→ WORK INSTRUCTION
Lines containing the word "nBlocks" are the ones to copy from the records below.

** RECORD EXTRACTS follows **

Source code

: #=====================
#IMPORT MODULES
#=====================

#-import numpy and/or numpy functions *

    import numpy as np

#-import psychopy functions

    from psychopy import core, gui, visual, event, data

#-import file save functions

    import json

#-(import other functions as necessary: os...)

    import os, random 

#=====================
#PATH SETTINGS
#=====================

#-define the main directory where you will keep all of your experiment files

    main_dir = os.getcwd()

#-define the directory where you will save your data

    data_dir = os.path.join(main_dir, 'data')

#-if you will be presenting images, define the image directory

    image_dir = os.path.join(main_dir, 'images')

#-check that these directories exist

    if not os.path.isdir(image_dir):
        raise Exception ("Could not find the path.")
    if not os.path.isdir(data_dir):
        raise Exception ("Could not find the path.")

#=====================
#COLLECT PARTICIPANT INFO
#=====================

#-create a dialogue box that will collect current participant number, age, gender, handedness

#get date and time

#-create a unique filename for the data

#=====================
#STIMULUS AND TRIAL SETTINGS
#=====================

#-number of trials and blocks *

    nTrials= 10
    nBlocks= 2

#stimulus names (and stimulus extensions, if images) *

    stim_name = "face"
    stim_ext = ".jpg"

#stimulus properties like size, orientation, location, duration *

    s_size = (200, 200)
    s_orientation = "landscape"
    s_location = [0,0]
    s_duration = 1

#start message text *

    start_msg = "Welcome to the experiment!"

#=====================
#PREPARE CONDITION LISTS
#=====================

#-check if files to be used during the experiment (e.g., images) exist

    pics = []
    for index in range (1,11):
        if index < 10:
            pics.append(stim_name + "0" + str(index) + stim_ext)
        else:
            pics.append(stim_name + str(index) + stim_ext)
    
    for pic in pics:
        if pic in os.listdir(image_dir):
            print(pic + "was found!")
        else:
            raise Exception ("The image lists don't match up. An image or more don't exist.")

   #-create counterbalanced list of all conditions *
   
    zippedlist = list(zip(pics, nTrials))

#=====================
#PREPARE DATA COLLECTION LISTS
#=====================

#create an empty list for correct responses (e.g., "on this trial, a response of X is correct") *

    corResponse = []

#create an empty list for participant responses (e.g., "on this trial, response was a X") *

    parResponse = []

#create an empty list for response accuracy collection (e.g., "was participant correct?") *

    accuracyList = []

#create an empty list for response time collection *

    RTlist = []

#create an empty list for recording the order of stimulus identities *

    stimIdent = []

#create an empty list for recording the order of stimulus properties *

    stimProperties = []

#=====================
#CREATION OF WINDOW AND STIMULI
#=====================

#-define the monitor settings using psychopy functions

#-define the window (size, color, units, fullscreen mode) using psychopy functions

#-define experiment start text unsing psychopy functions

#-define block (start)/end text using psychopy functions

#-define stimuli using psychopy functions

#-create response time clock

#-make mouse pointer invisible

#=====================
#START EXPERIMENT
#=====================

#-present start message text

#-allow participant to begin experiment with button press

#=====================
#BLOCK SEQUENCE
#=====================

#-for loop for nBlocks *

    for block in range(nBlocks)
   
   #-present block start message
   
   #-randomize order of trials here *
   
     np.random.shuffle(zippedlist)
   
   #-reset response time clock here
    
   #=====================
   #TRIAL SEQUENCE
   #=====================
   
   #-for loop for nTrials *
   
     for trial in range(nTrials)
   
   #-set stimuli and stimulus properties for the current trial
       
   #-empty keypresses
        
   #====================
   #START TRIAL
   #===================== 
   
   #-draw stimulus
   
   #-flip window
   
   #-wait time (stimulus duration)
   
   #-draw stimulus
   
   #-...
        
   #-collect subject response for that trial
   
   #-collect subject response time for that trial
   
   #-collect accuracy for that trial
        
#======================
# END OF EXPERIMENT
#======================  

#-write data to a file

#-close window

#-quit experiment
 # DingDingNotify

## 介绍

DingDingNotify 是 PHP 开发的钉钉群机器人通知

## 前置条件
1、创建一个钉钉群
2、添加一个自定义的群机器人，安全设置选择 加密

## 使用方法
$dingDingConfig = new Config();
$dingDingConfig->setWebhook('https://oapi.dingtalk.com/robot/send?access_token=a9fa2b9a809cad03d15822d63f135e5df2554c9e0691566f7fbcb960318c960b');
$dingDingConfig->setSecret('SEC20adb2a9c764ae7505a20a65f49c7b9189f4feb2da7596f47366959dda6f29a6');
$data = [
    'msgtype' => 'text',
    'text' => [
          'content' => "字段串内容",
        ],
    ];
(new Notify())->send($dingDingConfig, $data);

** End of RECORD EXTRACTS **

→ RESPONSE TO THIS TASK
    nBlocks= 2
#-for loop for nBlocks *
    for block in range(nBlocks)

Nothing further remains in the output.